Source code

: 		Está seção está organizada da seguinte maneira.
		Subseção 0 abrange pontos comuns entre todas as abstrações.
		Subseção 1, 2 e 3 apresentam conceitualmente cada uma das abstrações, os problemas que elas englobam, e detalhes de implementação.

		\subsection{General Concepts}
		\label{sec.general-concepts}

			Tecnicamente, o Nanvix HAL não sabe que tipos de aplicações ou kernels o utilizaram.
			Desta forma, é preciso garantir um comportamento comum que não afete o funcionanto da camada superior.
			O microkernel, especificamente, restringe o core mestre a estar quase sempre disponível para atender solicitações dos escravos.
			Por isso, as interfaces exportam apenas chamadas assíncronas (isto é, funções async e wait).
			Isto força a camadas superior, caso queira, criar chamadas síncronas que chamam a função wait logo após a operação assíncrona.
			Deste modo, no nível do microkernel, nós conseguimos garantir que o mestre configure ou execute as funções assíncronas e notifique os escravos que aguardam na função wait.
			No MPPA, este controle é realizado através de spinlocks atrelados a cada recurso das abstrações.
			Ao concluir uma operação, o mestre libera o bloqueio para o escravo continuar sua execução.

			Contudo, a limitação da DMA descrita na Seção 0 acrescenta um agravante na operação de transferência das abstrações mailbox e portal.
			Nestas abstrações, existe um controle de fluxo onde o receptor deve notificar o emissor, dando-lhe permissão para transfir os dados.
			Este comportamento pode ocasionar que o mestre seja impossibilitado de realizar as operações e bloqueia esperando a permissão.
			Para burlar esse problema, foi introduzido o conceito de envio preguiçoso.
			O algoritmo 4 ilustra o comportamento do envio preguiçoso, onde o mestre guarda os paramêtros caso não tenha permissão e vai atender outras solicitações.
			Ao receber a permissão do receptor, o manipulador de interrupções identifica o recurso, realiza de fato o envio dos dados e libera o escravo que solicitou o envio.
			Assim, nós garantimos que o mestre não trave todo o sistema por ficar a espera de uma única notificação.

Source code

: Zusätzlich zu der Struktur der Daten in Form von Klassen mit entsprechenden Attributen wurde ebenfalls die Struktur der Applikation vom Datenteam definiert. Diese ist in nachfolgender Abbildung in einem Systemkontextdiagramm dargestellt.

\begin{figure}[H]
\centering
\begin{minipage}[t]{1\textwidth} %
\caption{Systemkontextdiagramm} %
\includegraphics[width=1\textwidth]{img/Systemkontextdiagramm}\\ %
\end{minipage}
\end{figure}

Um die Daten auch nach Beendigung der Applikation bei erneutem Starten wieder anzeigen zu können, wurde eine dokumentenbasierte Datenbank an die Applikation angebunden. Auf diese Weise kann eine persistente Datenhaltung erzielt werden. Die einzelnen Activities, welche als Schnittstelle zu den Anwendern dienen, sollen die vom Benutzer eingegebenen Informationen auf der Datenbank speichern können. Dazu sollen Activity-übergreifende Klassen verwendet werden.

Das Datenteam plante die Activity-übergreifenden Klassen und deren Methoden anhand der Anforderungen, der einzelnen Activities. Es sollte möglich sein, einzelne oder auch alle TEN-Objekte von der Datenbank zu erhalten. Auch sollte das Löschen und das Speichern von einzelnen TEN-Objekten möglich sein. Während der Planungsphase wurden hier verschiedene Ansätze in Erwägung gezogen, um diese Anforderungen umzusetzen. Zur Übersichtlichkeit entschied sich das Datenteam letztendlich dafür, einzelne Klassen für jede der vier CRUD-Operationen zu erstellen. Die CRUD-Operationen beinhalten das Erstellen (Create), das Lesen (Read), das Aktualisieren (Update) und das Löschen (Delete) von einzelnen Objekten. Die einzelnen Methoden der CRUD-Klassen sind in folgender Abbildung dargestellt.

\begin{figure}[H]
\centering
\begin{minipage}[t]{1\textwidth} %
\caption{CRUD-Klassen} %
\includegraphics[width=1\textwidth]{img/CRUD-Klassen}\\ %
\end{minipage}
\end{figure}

==*==

- **Exercise description**
Only the lines above from the one with "Por isso, as" through the one with "Isto força a" should be duplicated, character for character.

- **Expected answer**
			Por isso, as interfaces exportam apenas chamadas assíncronas (isto é, funções async e wait).
			Isto força a camadas superior, caso queira, criar chamadas síncronas que chamam a função wait logo após a operação assíncrona.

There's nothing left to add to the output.